Quote:
Originally Posted by Tex2002ans
Yep, tab-delimited is usually my favorite. Commas are just too common, and make manually reading the file in a text editor a chore.
Whenever exporting CSVs into LibreOffice Calc, a nice window pops up giving you lots of import options.
You can also use the Spellcheck Lists in non-standard ways. Like in this thread, I explained how to use it to find a list of "foreign-language" words:
https://www.mobileread.com/forums/sh...59#post3812859
and go marking them up with xml:lang.
I've also done something similar when trying to normalize a collection of various articles between American/British spellings. You could:
- Mark ebook as English (US).
- Export CSV of "misspelled words".
- Mark ebook as English (UK).
- Export CSV of "misspelled words".
Compare both CSVs together, look at differences, and you can see:
- Words that appear in one list are almost all the differently spelled words.

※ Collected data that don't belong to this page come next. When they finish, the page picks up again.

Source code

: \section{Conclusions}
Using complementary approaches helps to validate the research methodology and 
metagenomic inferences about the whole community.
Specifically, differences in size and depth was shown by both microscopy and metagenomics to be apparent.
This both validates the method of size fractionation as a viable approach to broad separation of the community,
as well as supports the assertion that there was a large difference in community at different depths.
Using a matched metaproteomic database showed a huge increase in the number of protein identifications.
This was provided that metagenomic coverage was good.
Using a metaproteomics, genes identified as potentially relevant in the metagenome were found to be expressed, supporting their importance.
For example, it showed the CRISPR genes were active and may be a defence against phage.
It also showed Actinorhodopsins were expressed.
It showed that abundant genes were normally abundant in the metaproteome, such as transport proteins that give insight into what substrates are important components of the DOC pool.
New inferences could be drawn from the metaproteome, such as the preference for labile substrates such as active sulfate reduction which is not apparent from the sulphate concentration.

- Words that appear in both lists are almost all the actual misspelled/foreign words.
|
Yes you can do a lot of stuff, i want to use it to upgrade dictionaries with misssing words. But not only hunspell... stardict/mobi dictionaries. I'll create a hunspell dictionary from stardict, and find missing words in different books to improve the main dictionary, main definitions and inflected forms.
Probably the best choice will be to create a script that checks all the words from a epub book against a hunspell dictionary and export the missing words, but a to begin the manual method can work.